Pages throughout the centuries have been adorned with gold. The practice isn’t restricted to one faith or one continent. Buddhist scrolls from Japan were sometimes written in gold, as were many exquisitely decorated versions of Islamic Qur’an. The pages I’m most familiar with, though, are the Christian illuminated manuscripts of the European medieval era.
Holding a medieval manuscript is a tactile, and very human, experience, so different from looking at isolated digitised images. These books are gloriously and unashamedly handmade. Old wooden boards, corners rubbed smooth from centuries of use, enclose pages of vellum. Some are so thin as to be translucent, some so thick that they creak as you turn the page. Each page is painstakingly hand written, with a quill that had to be cut from a feather and continually resharpened with a pen knife, and ink made from oak galls. You can see, sometimes, where the scribe has tired at the end of a long day, with letter forms becoming less than perfect. There is the occasional misspelling. Some words have been missed out altogether and added later. Sometimes you can clearly see that the scribe had a tremor, his hand shaking as he tried to write.1 Unofficial illustrations in the margins may puzzle us or make us smile.

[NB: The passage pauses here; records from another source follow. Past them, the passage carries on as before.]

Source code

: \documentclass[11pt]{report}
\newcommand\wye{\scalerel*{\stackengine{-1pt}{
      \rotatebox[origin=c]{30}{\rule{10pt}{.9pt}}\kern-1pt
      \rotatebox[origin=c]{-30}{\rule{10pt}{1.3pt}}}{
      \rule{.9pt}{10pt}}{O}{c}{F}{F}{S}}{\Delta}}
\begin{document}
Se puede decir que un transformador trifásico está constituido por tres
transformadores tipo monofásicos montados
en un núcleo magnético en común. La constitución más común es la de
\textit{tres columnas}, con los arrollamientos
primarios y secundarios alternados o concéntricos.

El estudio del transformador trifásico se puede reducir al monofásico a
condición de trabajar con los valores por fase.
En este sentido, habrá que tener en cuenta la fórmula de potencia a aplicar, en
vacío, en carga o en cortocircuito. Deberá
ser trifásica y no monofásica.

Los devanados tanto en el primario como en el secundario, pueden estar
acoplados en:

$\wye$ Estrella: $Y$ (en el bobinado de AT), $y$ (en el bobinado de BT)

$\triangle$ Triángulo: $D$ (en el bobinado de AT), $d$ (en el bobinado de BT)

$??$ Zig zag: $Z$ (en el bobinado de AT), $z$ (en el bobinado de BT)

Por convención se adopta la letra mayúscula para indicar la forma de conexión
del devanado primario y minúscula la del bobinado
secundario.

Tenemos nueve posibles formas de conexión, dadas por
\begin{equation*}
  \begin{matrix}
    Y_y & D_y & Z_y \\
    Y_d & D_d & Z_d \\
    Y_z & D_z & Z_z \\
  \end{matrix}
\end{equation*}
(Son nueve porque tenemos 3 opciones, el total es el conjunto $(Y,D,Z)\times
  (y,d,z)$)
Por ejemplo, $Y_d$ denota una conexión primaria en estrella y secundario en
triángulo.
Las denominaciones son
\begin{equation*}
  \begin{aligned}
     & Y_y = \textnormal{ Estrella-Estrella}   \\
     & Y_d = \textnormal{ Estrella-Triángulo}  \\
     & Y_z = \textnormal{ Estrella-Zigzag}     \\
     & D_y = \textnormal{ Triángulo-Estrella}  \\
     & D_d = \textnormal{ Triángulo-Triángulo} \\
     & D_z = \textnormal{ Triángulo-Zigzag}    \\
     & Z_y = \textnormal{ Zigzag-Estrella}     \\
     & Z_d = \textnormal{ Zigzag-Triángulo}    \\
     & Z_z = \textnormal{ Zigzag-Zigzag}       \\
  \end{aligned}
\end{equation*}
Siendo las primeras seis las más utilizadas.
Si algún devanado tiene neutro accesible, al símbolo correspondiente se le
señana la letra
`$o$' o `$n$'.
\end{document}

A beautiful illuminated manuscript from the Lincoln Cathedral library.
But it is the gilded elements that are striking. No matter how small the area, there is something captivating about the light catching gold as each page is turned.
A little pen and ink drawing in the margin of one of Lincoln Cathedral’s manuscripts.

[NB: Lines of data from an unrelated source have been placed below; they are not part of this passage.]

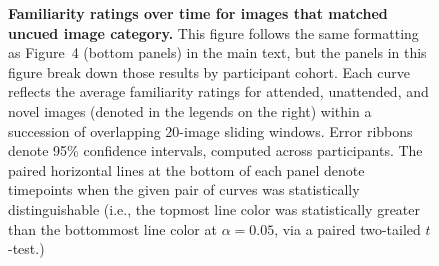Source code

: \documentclass{article}
\def\rot#1{\raisebox{-1.35in}{\rotatebox{90}{#1}}}
\begin{document}


\begin{figure}[ht]
\captionsetup[subfigure]{labelformat=empty}
\rot{\rlap{\textbf{Sustained}}}
 \hfill
 \hfill

\raisebox{.05in}{\rot{\rlap{\textbf{Variable}}}}
 \hfill
 \hfill

  \caption{\textbf{Familiarity ratings over time for images that matched uncued image category.}  This figure follows the same formatting as
  Figure~4 (bottom panels) in the main text, but the panels in this figure break down
  those results by participant cohort.  Each curve reflects the average familiarity ratings for attended, unattended, and novel images (denoted in the legends on the right) within a succession of overlapping 20-image sliding windows.  Error ribbons denote 95\% confidence intervals, computed across participants. The paired horizontal lines at the bottom of each panel denote timepoints when the given pair of curves was statistically distinguishable (i.e., the topmost line color was statistically greater than the bottommost line color at $\alpha = 0.05$, via a paired two-tailed $t$-test.)}
  \label{fig:familiarity_timecourse_category4}
\end{figure}
\end{document}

An illuminated letter P from Lincoln Cathedral MS 145. You can see that the manuscript has been trimmed and rebound sometime in its past.
For medieval artists in Europe, working within the Christian faith, gold represented spiritual light. As the centuries passed, it also came to signify wealth, with manuscripts becoming increasingly decorated with gold, expensive pigments and precious stones. We now live in a digital era where the majority of books are not hand made and where lettering is generated by fingers tapping on keyboards and screens.
COPYING MONKS
A student, when introducing herself to me in a workshop, once said, ‘My calligraphy tutor won’t teach me illumination. She says there’s no point in copying medieval monks.’ I was (unusually!) lost for words for a moment.
The various tones of malachite and azurite pigment extracted from rough minerals.
Plants and minerals that can be made into paint: weld, buckthorn berries, marigold flowers, malachite and azurite. If buying minerals, do give consideration to their provenance. There are ecological and humanitarian issues in some mining areas.
To be fair, I’ve done my share of ‘copying monks’ over the years. I’ve read translations of old manuscripts dealing with gilding. I’ve learnt how to make ink and transform minerals and plants into the beautiful paint colours that survive on pages decorated 800 years ago. I can create an illuminated page using only the materials and tools available to a fifteenth-century illuminator.
But now I use those age-old techniques to create new work. Styles of illumination changed between the eighth and fifteenth centuries, waxing and waning in popularity. I’m now creating work which reflects the era in which I live. Some of that work is text- and manuscript-based. I enjoy painting wildlife, and gilded elements have found their way into that work too.
LEARNING
Any craftsperson will tell you that it takes steady practice to master the old skills. I also believe that it requires good tuition. After all, you wouldn’t expect to be able to drive a car without having a driving instructor, or make a soufflé without someone showing (or at least telling) you how. Manuscript illumination has the reputation of being ‘difficult’. It isn’t. It’s a skill that can be learnt, like any other.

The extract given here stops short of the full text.